In my day to day work I use MS One2016 which I must say is far more easier to use than Evernote.
It also has more functionality in that it links to Outlook as well as it sits in the Microsoft ecosphere so all your work is in the one place. Also, it has excellent search capability within the tool – I find it far better than Evernote search.
Over time, I’m thinking of moving over to OneNote 2016 but this is going to require some research because I want OneNote 2016 and not the lesser lite version of OneNote and it requires some time and consideration of this. It means you’re then locked into one ecosphere for the long term. This is why I still have Evernote.
I am hedging my bets but know that either may not be the right solution….so I’m going to wait it out.
6. MS Teams
This is a new one for me this year.
It’s a great tool to keep up to date and basically do all my work in it. I hardly get any work email now as all the project and client work is done within Teams.
When working with clients, I encourage them to consider creating a channel within each team called “What Did We Learn?” as a means of having conversations during the project life cycle of continual learning and to call out those moments when people learned something new from working with each other or on the project.
By calling it out, you’re making a concerted effort of drawing attention to what you’re learning and observing. By writing it down, others can also contribute to the conversation and the social/shared learning is elevated across the team so that ideas can flow for future improvements.
Yammer has returned with a vengeance this year. We have a community titled “Today I Learned” where we are encouraged to share one thing we learned everyday in it. I read that daily and in 99% cases, I have learned something new from my colleagues that I had no idea about.
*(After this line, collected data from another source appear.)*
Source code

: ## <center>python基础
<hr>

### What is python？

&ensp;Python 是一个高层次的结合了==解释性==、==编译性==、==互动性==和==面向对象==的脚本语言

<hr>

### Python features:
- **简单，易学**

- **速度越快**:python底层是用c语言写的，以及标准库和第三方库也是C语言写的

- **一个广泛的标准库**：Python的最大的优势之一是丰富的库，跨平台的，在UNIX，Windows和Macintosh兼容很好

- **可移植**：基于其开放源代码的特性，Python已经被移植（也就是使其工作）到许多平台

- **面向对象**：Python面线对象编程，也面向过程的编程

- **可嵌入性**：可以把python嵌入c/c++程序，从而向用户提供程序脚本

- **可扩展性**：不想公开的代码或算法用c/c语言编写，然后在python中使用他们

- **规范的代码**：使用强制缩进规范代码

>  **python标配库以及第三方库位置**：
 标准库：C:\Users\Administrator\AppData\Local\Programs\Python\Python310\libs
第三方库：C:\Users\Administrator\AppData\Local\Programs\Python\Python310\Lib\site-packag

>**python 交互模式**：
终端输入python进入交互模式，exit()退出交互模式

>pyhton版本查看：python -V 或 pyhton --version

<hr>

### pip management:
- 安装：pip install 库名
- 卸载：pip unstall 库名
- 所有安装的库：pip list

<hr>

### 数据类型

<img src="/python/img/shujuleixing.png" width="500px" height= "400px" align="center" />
Similarly, I’m also part of some external groups across Microsoft community and this puts me into contact with Microsoft partners and employees. Yammer has been an immense learning platform for me that extends my networks outside of my own work colleagues.
8. iTunes Podcasts
I love podcasts and listen to them daily on my walk. I have subscribed to various channels once again a real mix of everything – not just learning and development.
This is a new one this year because I used iMovie to create videos however, some clients want me to create screencasts for them as quick reference guides. I am kicking myself for not learning how to use Camtasia from years ago.
I taught myself how to use it through doing Lynda.com courses and also the videos from within the Camtasia website. I’ve downloaded Camtasia onto my Surface Pro which seems to do the job – and my Surface Pro is a MASSIVE LEARNING TOOL in itself. Everything I need is on it.
This is a new one this year too and I’ve been using it consistently for a month now to learn German. I’m enjoying the experience and the notifications that ping in reminding me to do my German lesson. I’m only using the free version but I have noticed that in order for me to learn it effectively, I need to WRITE THINGS DOWN. So this weekend, I’ve planned to go through the entire lot so far (Reached Level 2 – there’s heaps of lessons within each level), and WRITE down everything I’ve learned so far. I’m also building up on my German contacts in Twitter so hopefully, I’ll be able to find people who can help me with my pronunciation.
(Some years ago I did do Language Aptitude Assessments when I was in the military to see where people could be trained up easily with languages when they needed them. My aptitude rated the highest for German. I was however, hopeless at tonal languages….so no Mandarin for me)…
Well I have so many others. For example, Lynda.Com is a MASSIVE RESOURCE for me. I use this on average, once or twice a month. I have created playlists of learning content around all Microsoft Products – however, I have done courses in Video Interviewing; Video Editing; all of the Camtasia courses too. I access Lynda for free through my local library membership. I love it.